### Problem statement
Copy each line below that includes "length".

### Data listing

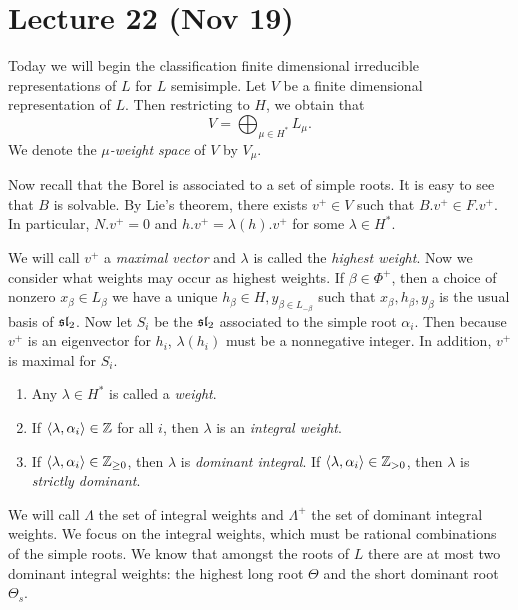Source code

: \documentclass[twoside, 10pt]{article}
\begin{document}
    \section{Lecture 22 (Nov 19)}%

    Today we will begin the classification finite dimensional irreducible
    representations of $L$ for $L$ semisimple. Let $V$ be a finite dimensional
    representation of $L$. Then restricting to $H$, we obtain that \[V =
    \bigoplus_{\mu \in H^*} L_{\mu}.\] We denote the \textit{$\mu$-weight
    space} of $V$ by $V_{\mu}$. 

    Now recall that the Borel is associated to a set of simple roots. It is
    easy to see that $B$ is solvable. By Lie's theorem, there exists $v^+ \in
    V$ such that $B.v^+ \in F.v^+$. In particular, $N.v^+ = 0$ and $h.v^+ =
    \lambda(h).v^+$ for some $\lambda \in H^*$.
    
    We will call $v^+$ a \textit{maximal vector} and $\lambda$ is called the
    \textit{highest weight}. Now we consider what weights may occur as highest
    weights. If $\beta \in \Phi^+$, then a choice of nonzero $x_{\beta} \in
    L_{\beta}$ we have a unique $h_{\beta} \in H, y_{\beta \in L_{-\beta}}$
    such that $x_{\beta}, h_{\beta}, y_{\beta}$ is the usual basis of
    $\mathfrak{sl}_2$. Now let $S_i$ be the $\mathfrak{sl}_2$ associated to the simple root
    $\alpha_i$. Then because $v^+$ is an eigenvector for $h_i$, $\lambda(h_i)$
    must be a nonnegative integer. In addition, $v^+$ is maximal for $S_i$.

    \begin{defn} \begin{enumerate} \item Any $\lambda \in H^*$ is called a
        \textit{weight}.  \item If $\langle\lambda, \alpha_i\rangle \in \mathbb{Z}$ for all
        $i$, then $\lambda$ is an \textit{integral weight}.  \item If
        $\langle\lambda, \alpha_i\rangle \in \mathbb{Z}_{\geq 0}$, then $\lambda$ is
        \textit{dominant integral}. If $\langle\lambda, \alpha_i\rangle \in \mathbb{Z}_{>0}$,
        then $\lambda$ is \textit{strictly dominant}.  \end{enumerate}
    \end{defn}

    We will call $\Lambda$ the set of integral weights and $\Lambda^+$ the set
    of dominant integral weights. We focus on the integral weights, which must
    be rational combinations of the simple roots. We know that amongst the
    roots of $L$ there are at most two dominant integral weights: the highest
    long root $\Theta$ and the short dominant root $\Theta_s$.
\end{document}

######
### Data listing

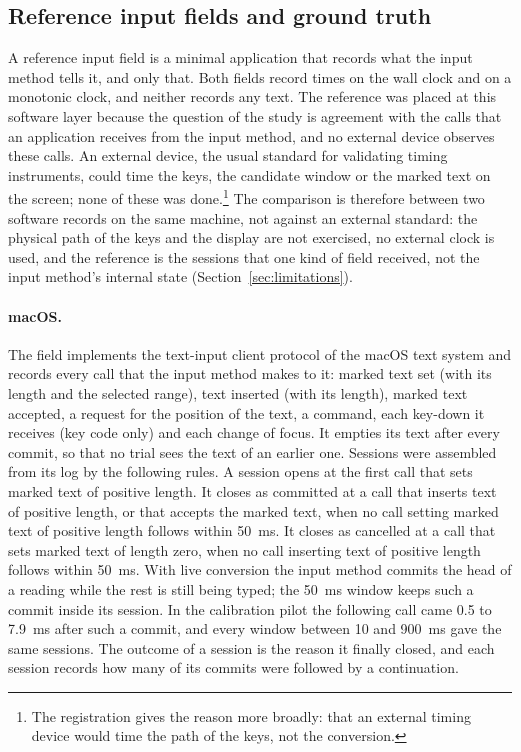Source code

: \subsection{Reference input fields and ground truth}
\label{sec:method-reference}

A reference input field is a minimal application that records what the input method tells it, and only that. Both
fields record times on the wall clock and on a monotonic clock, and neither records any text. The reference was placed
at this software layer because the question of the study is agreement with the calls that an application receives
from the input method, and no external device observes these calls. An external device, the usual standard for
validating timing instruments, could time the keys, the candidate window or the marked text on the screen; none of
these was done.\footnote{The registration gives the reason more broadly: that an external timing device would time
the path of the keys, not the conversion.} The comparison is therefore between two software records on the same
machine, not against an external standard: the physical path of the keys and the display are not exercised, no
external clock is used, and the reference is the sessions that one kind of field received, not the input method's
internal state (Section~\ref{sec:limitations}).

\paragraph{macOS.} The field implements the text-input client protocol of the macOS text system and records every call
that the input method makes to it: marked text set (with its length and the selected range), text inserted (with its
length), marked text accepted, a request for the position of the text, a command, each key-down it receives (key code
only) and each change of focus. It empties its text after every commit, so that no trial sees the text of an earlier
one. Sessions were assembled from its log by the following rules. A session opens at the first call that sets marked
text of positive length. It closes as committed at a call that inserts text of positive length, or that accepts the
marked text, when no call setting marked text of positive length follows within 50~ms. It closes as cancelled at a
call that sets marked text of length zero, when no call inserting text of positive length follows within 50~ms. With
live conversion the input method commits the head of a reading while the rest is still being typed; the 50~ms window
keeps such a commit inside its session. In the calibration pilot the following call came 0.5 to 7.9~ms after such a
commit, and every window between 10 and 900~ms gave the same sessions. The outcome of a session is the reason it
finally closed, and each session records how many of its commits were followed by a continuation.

######

### Response for this exercise
that the input method makes to it: marked text set (with its length and the selected range), text inserted (with its
length), marked text accepted, a request for the position of the text, a command, each key-down it receives (key code
text of positive length. It closes as committed at a call that inserts text of positive length, or that accepts the
marked text, when no call setting marked text of positive length follows within 50~ms. It closes as cancelled at a
call that sets marked text of length zero, when no call inserting text of positive length follows within 50~ms. With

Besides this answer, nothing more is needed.